I stand on my balcony

I stand on my balcony on one of those languid summer afternoons. The sun is bare and bright. The city is in slumber. The house is still and the roads are quiet. From the summers spent in this city, I know that the puling taxi drivers are whining about the narrow bumpy roads and the scorching Mumbai Sun, toweling their foreheads sucking the beads of sweat with a rug. Chains of cars are lined at the zebra for the signal to turn from a red to a dotted arrow. I can hear the low hums of the engines. Men and women, cabined in cars, toss from side to side and cuss the reckless motorcycles, which careen carelessly over the giant hunch of the Opera House flyover. It stands slouched, blocking the view of the magnificent Arabian Sea, until one begins to descend the slope.

The spread of lustrous water sends a warm greeting. Ambling to its mouth, the pair of shoes is cushioned under the torrid sands. The billowing waves clothe the stretch of uneven rocks. The sunbeams penetrate the shallow rim of the sea, unveiling the sunken city grime. The shore is conspicuously clear of the trail of footprints; couples are sheathed under the trees across the road. Lovely leggy ladies dressed in lingerie fail to lure eyeballs. The billboards overcrowd this dimly trafficked Marine Drive.

My mind saunters like the unhurried wind, and even as I stand under the lee of the roof, the sun pricks my skin, and I feel the heat in my head as I let my palm plunge into the puff of my hair.

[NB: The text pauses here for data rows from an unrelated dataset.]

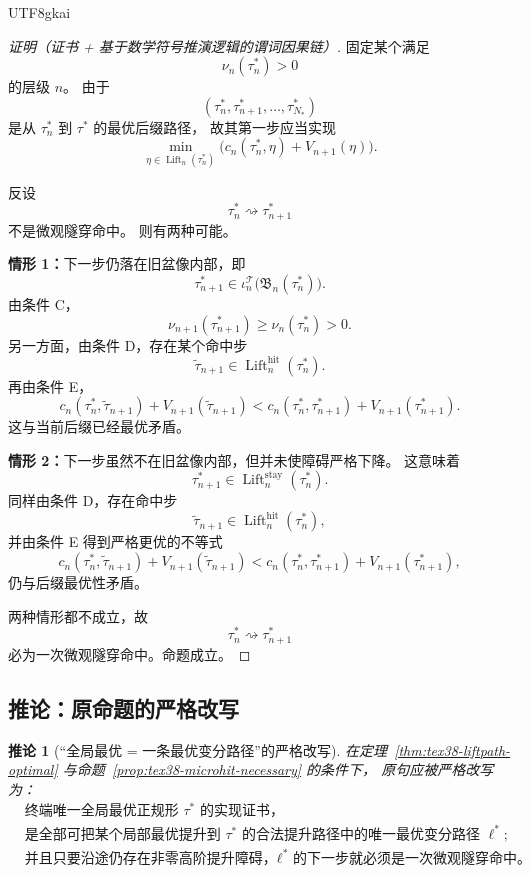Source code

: \documentclass[12pt]{article}
\newtheorem{corollary}{推论}[section]
\newcommand{\Lift}{\operatorname{Lift}}
\begin{document}
\begin{CJK*}{UTF8}{gkai}
\begin{proof}[证明（证书 + 基于数学符号推演逻辑的谓词因果链）]
固定某个满足
\[
  \nu_n(\tau_n^\ast)>0
\]
的层级 $n$。
由于
\[
  (\tau_n^\ast,\tau_{n+1}^\ast,\dots,\tau_{N_\ast}^\ast)
\]
是从 $\tau_n^\ast$ 到 $\tau^\ast$ 的最优后缀路径，
故其第一步应当实现
\[
  \min_{\eta\in\Lift_n(\tau_n^\ast)}
  \bigl(
    c_n(\tau_n^\ast,\eta)+V_{n+1}(\eta)
  \bigr).
\]

反设
\[
  \tau_n^\ast\rightsquigarrow\tau_{n+1}^\ast
\]
不是微观隧穿命中。
则有两种可能。

\textbf{情形 1：}下一步仍落在旧盆像内部，即
\[
  \tau_{n+1}^\ast\in \iota_n^{\mathcal T}\bigl(\mathfrak B_n(\tau_n^\ast)\bigr).
\]
由条件 C，
\[
  \nu_{n+1}(\tau_{n+1}^\ast)\ge \nu_n(\tau_n^\ast)>0.
\]
另一方面，由条件 D，存在某个命中步
\[
  \widetilde\tau_{n+1}\in\Lift_n^{\mathrm{hit}}(\tau_n^\ast).
\]
再由条件 E，
\[
  c_n(\tau_n^\ast,\widetilde\tau_{n+1})+V_{n+1}(\widetilde\tau_{n+1})
  <
  c_n(\tau_n^\ast,\tau_{n+1}^\ast)+V_{n+1}(\tau_{n+1}^\ast).
\]
这与当前后缀已经最优矛盾。

\textbf{情形 2：}下一步虽然不在旧盆像内部，但并未使障碍严格下降。
这意味着
\[
  \tau_{n+1}^\ast\in\Lift_n^{\mathrm{stay}}(\tau_n^\ast).
\]
同样由条件 D，存在命中步
\[
  \widetilde\tau_{n+1}\in\Lift_n^{\mathrm{hit}}(\tau_n^\ast),
\]
并由条件 E 得到严格更优的不等式
\[
  c_n(\tau_n^\ast,\widetilde\tau_{n+1})+V_{n+1}(\widetilde\tau_{n+1})
  <
  c_n(\tau_n^\ast,\tau_{n+1}^\ast)+V_{n+1}(\tau_{n+1}^\ast),
\]
仍与后缀最优性矛盾。

两种情形都不成立，故
\[
  \tau_n^\ast\rightsquigarrow\tau_{n+1}^\ast
\]
必为一次微观隧穿命中。命题成立。
\end{proof}

\subsection{推论：原命题的严格改写}
\label{subsec:tex38-liftpath-corollary}

\begin{corollary}[“全局最优 = 一条最优变分路径”的严格改写]
\label{cor:tex38-liftpath-strict}
在定理~\ref{thm:tex38-liftpath-optimal} 与命题~\ref{prop:tex38-microhit-necessary} 的条件下，
原句应被严格改写为：
\[
  \begin{aligned}
    &\text{终端唯一全局最优正规形 }\tau^\ast\text{ 的实现证书，}\\
    &\text{是全部可把某个局部最优提升到 }\tau^\ast\text{ 的合法提升路径中的唯一最优变分路径 }\ell^\ast;\\
    &\text{并且只要沿途仍存在非零高阶提升障碍，}\ell^\ast\text{ 的下一步就必须是一次微观隧穿命中。}
  \end{aligned}
\]
\end{corollary}


\end{CJK*}
\end{document}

I’m done with reading crime thrillers, which otherwise occupy the most of these slow summer afternoons, when I would nestle on my bed and envelope myself with the softness of quilt, and set the air-conditioning at its high. I’m done with these incessant readings; the stories with similar layers and sub-layers of plots. I’m tired of Grisham’s courtrooms and Baldacci’s Camel Club and Brown’s codes. And I wish Jhumpa Lahiri had written one more book. I’m done with tapping fingers on the television remote, and playing with neioghbour’s kid. I’m done with watching my sister let her hand run flawlessly on a sheet of white paper and bring it to life, and I am done with wishing for more hobbies.

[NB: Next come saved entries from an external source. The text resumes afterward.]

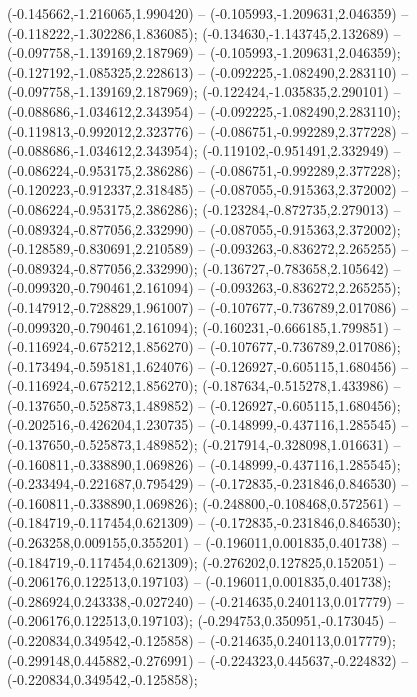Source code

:  (-0.145662,-1.216065,1.990420) -- (-0.105993,-1.209631,2.046359) -- (-0.118222,-1.302286,1.836085);
 (-0.134630,-1.143745,2.132689) -- (-0.097758,-1.139169,2.187969) -- (-0.105993,-1.209631,2.046359);
 (-0.127192,-1.085325,2.228613) -- (-0.092225,-1.082490,2.283110) -- (-0.097758,-1.139169,2.187969);
 (-0.122424,-1.035835,2.290101) -- (-0.088686,-1.034612,2.343954) -- (-0.092225,-1.082490,2.283110);
 (-0.119813,-0.992012,2.323776) -- (-0.086751,-0.992289,2.377228) -- (-0.088686,-1.034612,2.343954);
 (-0.119102,-0.951491,2.332949) -- (-0.086224,-0.953175,2.386286) -- (-0.086751,-0.992289,2.377228);
 (-0.120223,-0.912337,2.318485) -- (-0.087055,-0.915363,2.372002) -- (-0.086224,-0.953175,2.386286);
 (-0.123284,-0.872735,2.279013) -- (-0.089324,-0.877056,2.332990) -- (-0.087055,-0.915363,2.372002);
 (-0.128589,-0.830691,2.210589) -- (-0.093263,-0.836272,2.265255) -- (-0.089324,-0.877056,2.332990);
 (-0.136727,-0.783658,2.105642) -- (-0.099320,-0.790461,2.161094) -- (-0.093263,-0.836272,2.265255);
 (-0.147912,-0.728829,1.961007) -- (-0.107677,-0.736789,2.017086) -- (-0.099320,-0.790461,2.161094);
 (-0.160231,-0.666185,1.799851) -- (-0.116924,-0.675212,1.856270) -- (-0.107677,-0.736789,2.017086);
 (-0.173494,-0.595181,1.624076) -- (-0.126927,-0.605115,1.680456) -- (-0.116924,-0.675212,1.856270);
 (-0.187634,-0.515278,1.433986) -- (-0.137650,-0.525873,1.489852) -- (-0.126927,-0.605115,1.680456);
 (-0.202516,-0.426204,1.230735) -- (-0.148999,-0.437116,1.285545) -- (-0.137650,-0.525873,1.489852);
 (-0.217914,-0.328098,1.016631) -- (-0.160811,-0.338890,1.069826) -- (-0.148999,-0.437116,1.285545);
 (-0.233494,-0.221687,0.795429) -- (-0.172835,-0.231846,0.846530) -- (-0.160811,-0.338890,1.069826);
 (-0.248800,-0.108468,0.572561) -- (-0.184719,-0.117454,0.621309) -- (-0.172835,-0.231846,0.846530);
 (-0.263258,0.009155,0.355201) -- (-0.196011,0.001835,0.401738) -- (-0.184719,-0.117454,0.621309);
 (-0.276202,0.127825,0.152051) -- (-0.206176,0.122513,0.197103) -- (-0.196011,0.001835,0.401738);
 (-0.286924,0.243338,-0.027240) -- (-0.214635,0.240113,0.017779) -- (-0.206176,0.122513,0.197103);
 (-0.294753,0.350951,-0.173045) -- (-0.220834,0.349542,-0.125858) -- (-0.214635,0.240113,0.017779);
 (-0.299148,0.445882,-0.276991) -- (-0.224323,0.445637,-0.224832) -- (-0.220834,0.349542,-0.125858);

And so when the low tuned dhinchak radio songs have blended into the stillness of the room and when my mum has stopped hovering over the maids: washing utensils and cleaning the kitchen floor and clipping the clothes to the clothesline, and when she is done with asking for her Divya Bhaskar and Chitralekha, she recedes to her bed; and when nothing is left to be done at all, boredom creeps into my spine, and I walk unto the open of my portico and thoughts come automatically, waywardly.